= Beginning of Section =

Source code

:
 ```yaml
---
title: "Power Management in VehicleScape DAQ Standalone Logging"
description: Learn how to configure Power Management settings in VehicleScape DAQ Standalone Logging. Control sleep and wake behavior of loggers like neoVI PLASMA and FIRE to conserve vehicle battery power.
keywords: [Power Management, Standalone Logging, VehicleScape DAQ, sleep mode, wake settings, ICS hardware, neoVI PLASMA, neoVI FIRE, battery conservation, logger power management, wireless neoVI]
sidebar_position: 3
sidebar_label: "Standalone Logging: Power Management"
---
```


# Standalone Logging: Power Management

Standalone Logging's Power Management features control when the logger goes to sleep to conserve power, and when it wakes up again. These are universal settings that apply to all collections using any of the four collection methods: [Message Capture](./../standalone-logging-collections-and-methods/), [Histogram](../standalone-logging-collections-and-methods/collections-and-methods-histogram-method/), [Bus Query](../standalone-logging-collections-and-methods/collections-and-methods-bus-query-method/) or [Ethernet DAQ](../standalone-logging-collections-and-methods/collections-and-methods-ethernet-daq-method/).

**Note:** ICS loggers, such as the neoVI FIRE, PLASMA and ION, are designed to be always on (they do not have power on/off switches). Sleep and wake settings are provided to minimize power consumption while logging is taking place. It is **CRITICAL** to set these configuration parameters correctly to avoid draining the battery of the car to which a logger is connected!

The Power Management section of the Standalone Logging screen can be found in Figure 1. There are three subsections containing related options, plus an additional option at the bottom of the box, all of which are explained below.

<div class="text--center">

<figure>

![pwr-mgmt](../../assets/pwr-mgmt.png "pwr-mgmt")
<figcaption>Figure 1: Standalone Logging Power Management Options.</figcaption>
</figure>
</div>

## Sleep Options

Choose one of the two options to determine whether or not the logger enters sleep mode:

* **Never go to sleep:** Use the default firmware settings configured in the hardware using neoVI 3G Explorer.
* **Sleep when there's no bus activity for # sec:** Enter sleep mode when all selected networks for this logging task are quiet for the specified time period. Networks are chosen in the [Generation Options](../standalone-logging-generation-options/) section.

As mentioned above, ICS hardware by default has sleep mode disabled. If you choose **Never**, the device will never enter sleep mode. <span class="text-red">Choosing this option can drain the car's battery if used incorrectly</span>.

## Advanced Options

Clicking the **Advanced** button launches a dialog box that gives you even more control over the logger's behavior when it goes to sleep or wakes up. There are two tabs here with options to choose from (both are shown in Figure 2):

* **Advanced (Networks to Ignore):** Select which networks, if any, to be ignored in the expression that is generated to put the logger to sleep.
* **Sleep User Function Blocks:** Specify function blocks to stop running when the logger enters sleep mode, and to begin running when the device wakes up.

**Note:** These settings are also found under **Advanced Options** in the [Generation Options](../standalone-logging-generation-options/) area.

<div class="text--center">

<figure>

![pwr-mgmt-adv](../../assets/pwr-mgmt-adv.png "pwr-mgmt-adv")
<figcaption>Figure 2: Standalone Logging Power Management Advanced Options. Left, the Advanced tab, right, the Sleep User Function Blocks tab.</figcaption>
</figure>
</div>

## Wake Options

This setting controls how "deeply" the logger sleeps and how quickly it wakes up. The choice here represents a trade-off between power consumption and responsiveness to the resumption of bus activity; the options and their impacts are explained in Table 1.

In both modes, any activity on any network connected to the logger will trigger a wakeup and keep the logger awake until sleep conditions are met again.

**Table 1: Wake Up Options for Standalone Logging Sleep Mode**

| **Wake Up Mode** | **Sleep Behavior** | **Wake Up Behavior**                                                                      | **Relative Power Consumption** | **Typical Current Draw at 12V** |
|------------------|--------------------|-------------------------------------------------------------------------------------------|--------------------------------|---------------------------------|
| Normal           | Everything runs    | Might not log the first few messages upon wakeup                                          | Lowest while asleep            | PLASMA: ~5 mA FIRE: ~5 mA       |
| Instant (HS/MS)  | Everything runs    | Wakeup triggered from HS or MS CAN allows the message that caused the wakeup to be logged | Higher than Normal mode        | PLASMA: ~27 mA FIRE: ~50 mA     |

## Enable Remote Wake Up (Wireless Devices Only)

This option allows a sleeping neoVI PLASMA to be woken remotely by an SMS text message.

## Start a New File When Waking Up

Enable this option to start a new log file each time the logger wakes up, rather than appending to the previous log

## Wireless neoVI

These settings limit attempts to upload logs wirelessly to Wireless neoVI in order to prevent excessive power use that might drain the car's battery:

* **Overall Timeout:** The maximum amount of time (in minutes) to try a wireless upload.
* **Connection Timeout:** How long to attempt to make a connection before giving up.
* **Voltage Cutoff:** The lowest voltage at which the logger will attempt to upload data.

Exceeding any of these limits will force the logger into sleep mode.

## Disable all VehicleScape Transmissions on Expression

= End of Section =

=== Goal of the exercise ===
Everything in the records above should be written out again exactly.

=== Task answer ===
Source code

:
 ```yaml
---
title: "Power Management in VehicleScape DAQ Standalone Logging"
description: Learn how to configure Power Management settings in VehicleScape DAQ Standalone Logging. Control sleep and wake behavior of loggers like neoVI PLASMA and FIRE to conserve vehicle battery power.
keywords: [Power Management, Standalone Logging, VehicleScape DAQ, sleep mode, wake settings, ICS hardware, neoVI PLASMA, neoVI FIRE, battery conservation, logger power management, wireless neoVI]
sidebar_position: 3
sidebar_label: "Standalone Logging: Power Management"
---
```


# Standalone Logging: Power Management

Standalone Logging's Power Management features control when the logger goes to sleep to conserve power, and when it wakes up again. These are universal settings that apply to all collections using any of the four collection methods: [Message Capture](./../standalone-logging-collections-and-methods/), [Histogram](../standalone-logging-collections-and-methods/collections-and-methods-histogram-method/), [Bus Query](../standalone-logging-collections-and-methods/collections-and-methods-bus-query-method/) or [Ethernet DAQ](../standalone-logging-collections-and-methods/collections-and-methods-ethernet-daq-method/).

**Note:** ICS loggers, such as the neoVI FIRE, PLASMA and ION, are designed to be always on (they do not have power on/off switches). Sleep and wake settings are provided to minimize power consumption while logging is taking place. It is **CRITICAL** to set these configuration parameters correctly to avoid draining the battery of the car to which a logger is connected!

The Power Management section of the Standalone Logging screen can be found in Figure 1. There are three subsections containing related options, plus an additional option at the bottom of the box, all of which are explained below.

<div class="text--center">

<figure>

![pwr-mgmt](../../assets/pwr-mgmt.png "pwr-mgmt")
<figcaption>Figure 1: Standalone Logging Power Management Options.</figcaption>
</figure>
</div>

## Sleep Options

Choose one of the two options to determine whether or not the logger enters sleep mode:

* **Never go to sleep:** Use the default firmware settings configured in the hardware using neoVI 3G Explorer.
* **Sleep when there's no bus activity for # sec:** Enter sleep mode when all selected networks for this logging task are quiet for the specified time period. Networks are chosen in the [Generation Options](../standalone-logging-generation-options/) section.

As mentioned above, ICS hardware by default has sleep mode disabled. If you choose **Never**, the device will never enter sleep mode. <span class="text-red">Choosing this option can drain the car's battery if used incorrectly</span>.

## Advanced Options

Clicking the **Advanced** button launches a dialog box that gives you even more control over the logger's behavior when it goes to sleep or wakes up. There are two tabs here with options to choose from (both are shown in Figure 2):

* **Advanced (Networks to Ignore):** Select which networks, if any, to be ignored in the expression that is generated to put the logger to sleep.
* **Sleep User Function Blocks:** Specify function blocks to stop running when the logger enters sleep mode, and to begin running when the device wakes up.

**Note:** These settings are also found under **Advanced Options** in the [Generation Options](../standalone-logging-generation-options/) area.

<div class="text--center">

<figure>

![pwr-mgmt-adv](../../assets/pwr-mgmt-adv.png "pwr-mgmt-adv")
<figcaption>Figure 2: Standalone Logging Power Management Advanced Options. Left, the Advanced tab, right, the Sleep User Function Blocks tab.</figcaption>
</figure>
</div>

## Wake Options

This setting controls how "deeply" the logger sleeps and how quickly it wakes up. The choice here represents a trade-off between power consumption and responsiveness to the resumption of bus activity; the options and their impacts are explained in Table 1.

In both modes, any activity on any network connected to the logger will trigger a wakeup and keep the logger awake until sleep conditions are met again.

**Table 1: Wake Up Options for Standalone Logging Sleep Mode**

| **Wake Up Mode** | **Sleep Behavior** | **Wake Up Behavior**                                                                      | **Relative Power Consumption** | **Typical Current Draw at 12V** |
|------------------|--------------------|-------------------------------------------------------------------------------------------|--------------------------------|---------------------------------|
| Normal           | Everything runs    | Might not log the first few messages upon wakeup                                          | Lowest while asleep            | PLASMA: ~5 mA FIRE: ~5 mA       |
| Instant (HS/MS)  | Everything runs    | Wakeup triggered from HS or MS CAN allows the message that caused the wakeup to be logged | Higher than Normal mode        | PLASMA: ~27 mA FIRE: ~50 mA     |

## Enable Remote Wake Up (Wireless Devices Only)

This option allows a sleeping neoVI PLASMA to be woken remotely by an SMS text message.

## Start a New File When Waking Up

Enable this option to start a new log file each time the logger wakes up, rather than appending to the previous log

## Wireless neoVI

These settings limit attempts to upload logs wirelessly to Wireless neoVI in order to prevent excessive power use that might drain the car's battery:

* **Overall Timeout:** The maximum amount of time (in minutes) to try a wireless upload.
* **Connection Timeout:** How long to attempt to make a connection before giving up.
* **Voltage Cutoff:** The lowest voltage at which the logger will attempt to upload data.

Exceeding any of these limits will force the logger into sleep mode.

## Disable all VehicleScape Transmissions on Expression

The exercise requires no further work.